(Records from a data collection)
• • • •

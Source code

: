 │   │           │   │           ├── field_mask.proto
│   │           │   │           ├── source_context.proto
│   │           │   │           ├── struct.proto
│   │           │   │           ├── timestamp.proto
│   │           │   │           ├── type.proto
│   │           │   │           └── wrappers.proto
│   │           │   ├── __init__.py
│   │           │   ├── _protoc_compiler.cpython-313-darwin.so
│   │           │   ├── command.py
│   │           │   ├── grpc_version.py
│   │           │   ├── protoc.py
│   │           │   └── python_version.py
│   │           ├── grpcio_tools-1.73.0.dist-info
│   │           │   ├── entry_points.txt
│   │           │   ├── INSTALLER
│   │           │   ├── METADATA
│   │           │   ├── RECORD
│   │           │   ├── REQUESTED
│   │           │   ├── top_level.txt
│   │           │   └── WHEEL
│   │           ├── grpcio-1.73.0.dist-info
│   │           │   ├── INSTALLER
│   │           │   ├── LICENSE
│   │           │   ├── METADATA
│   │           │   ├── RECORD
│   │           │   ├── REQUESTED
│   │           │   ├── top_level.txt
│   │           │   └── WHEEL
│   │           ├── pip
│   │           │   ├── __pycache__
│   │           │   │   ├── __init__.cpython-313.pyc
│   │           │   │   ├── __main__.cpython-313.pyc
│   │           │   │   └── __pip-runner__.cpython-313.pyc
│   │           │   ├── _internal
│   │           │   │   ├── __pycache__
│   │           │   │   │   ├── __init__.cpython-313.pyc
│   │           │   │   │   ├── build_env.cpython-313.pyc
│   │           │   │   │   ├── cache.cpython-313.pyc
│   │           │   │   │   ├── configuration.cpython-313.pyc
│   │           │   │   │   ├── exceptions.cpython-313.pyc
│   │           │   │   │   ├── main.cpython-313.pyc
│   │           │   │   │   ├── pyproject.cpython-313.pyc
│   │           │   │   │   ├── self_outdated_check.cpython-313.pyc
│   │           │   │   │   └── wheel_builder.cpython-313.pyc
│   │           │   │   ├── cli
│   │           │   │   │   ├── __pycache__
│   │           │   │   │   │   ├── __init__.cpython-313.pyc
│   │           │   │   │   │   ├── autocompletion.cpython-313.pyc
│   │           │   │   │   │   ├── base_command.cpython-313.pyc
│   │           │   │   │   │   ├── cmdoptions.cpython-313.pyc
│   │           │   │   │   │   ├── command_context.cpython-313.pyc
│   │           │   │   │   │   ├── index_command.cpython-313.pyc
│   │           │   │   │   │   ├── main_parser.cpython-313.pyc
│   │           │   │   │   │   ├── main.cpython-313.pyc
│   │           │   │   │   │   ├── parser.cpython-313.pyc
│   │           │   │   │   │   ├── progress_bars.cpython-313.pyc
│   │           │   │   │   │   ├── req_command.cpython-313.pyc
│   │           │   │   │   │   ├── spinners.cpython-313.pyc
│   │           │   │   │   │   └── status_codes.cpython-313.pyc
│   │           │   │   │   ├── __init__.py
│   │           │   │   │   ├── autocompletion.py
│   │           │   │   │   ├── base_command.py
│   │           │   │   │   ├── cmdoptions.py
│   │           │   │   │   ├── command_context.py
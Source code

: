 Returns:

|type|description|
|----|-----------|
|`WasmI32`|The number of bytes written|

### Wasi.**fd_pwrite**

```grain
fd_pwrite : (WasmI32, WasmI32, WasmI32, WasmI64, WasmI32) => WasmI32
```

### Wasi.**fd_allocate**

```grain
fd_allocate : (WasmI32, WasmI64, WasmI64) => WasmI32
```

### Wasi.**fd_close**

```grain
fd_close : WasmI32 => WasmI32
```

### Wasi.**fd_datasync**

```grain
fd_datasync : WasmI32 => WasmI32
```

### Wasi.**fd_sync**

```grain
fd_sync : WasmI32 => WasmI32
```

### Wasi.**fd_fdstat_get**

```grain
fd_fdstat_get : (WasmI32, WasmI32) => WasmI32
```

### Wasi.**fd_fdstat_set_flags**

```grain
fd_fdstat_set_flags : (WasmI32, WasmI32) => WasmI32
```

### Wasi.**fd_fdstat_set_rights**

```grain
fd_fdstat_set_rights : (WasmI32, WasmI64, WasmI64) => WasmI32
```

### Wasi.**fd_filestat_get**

• • • •

(Work item) Print the records above once again, exactly as written.

(Result of this task)
Source code

: │   │           │   │           ├── field_mask.proto
│   │           │   │           ├── source_context.proto
│   │           │   │           ├── struct.proto
│   │           │   │           ├── timestamp.proto
│   │           │   │           ├── type.proto
│   │           │   │           └── wrappers.proto
│   │           │   ├── __init__.py
│   │           │   ├── _protoc_compiler.cpython-313-darwin.so
│   │           │   ├── command.py
│   │           │   ├── grpc_version.py
│   │           │   ├── protoc.py
│   │           │   └── python_version.py
│   │           ├── grpcio_tools-1.73.0.dist-info
│   │           │   ├── entry_points.txt
│   │           │   ├── INSTALLER
│   │           │   ├── METADATA
│   │           │   ├── RECORD
│   │           │   ├── REQUESTED
│   │           │   ├── top_level.txt
│   │           │   └── WHEEL
│   │           ├── grpcio-1.73.0.dist-info
│   │           │   ├── INSTALLER
│   │           │   ├── LICENSE
│   │           │   ├── METADATA
│   │           │   ├── RECORD
│   │           │   ├── REQUESTED
│   │           │   ├── top_level.txt
│   │           │   └── WHEEL
│   │           ├── pip
│   │           │   ├── __pycache__
│   │           │   │   ├── __init__.cpython-313.pyc
│   │           │   │   ├── __main__.cpython-313.pyc
│   │           │   │   └── __pip-runner__.cpython-313.pyc
│   │           │   ├── _internal
│   │           │   │   ├── __pycache__
│   │           │   │   │   ├── __init__.cpython-313.pyc
│   │           │   │   │   ├── build_env.cpython-313.pyc
│   │           │   │   │   ├── cache.cpython-313.pyc
│   │           │   │   │   ├── configuration.cpython-313.pyc
│   │           │   │   │   ├── exceptions.cpython-313.pyc
│   │           │   │   │   ├── main.cpython-313.pyc
│   │           │   │   │   ├── pyproject.cpython-313.pyc
│   │           │   │   │   ├── self_outdated_check.cpython-313.pyc
│   │           │   │   │   └── wheel_builder.cpython-313.pyc
│   │           │   │   ├── cli
│   │           │   │   │   ├── __pycache__
│   │           │   │   │   │   ├── __init__.cpython-313.pyc
│   │           │   │   │   │   ├── autocompletion.cpython-313.pyc
│   │           │   │   │   │   ├── base_command.cpython-313.pyc
│   │           │   │   │   │   ├── cmdoptions.cpython-313.pyc
│   │           │   │   │   │   ├── command_context.cpython-313.pyc
│   │           │   │   │   │   ├── index_command.cpython-313.pyc
│   │           │   │   │   │   ├── main_parser.cpython-313.pyc
│   │           │   │   │   │   ├── main.cpython-313.pyc
│   │           │   │   │   │   ├── parser.cpython-313.pyc
│   │           │   │   │   │   ├── progress_bars.cpython-313.pyc
│   │           │   │   │   │   ├── req_command.cpython-313.pyc
│   │           │   │   │   │   ├── spinners.cpython-313.pyc
│   │           │   │   │   │   └── status_codes.cpython-313.pyc
│   │           │   │   │   ├── __init__.py
│   │           │   │   │   ├── autocompletion.py
│   │           │   │   │   ├── base_command.py
│   │           │   │   │   ├── cmdoptions.py
│   │           │   │   │   ├── command_context.py
Source code

: Returns:

|type|description|
|----|-----------|
|`WasmI32`|The number of bytes written|

### Wasi.**fd_pwrite**

```grain
fd_pwrite : (WasmI32, WasmI32, WasmI32, WasmI64, WasmI32) => WasmI32
```

### Wasi.**fd_allocate**

```grain
fd_allocate : (WasmI32, WasmI64, WasmI64) => WasmI32
```

### Wasi.**fd_close**

```grain
fd_close : WasmI32 => WasmI32
```

### Wasi.**fd_datasync**

```grain
fd_datasync : WasmI32 => WasmI32
```

### Wasi.**fd_sync**

```grain
fd_sync : WasmI32 => WasmI32
```

### Wasi.**fd_fdstat_get**

```grain
fd_fdstat_get : (WasmI32, WasmI32) => WasmI32
```

### Wasi.**fd_fdstat_set_flags**

```grain
fd_fdstat_set_flags : (WasmI32, WasmI32) => WasmI32
```

### Wasi.**fd_fdstat_set_rights**

```grain
fd_fdstat_set_rights : (WasmI32, WasmI64, WasmI64) => WasmI32
```

### Wasi.**fd_filestat_get**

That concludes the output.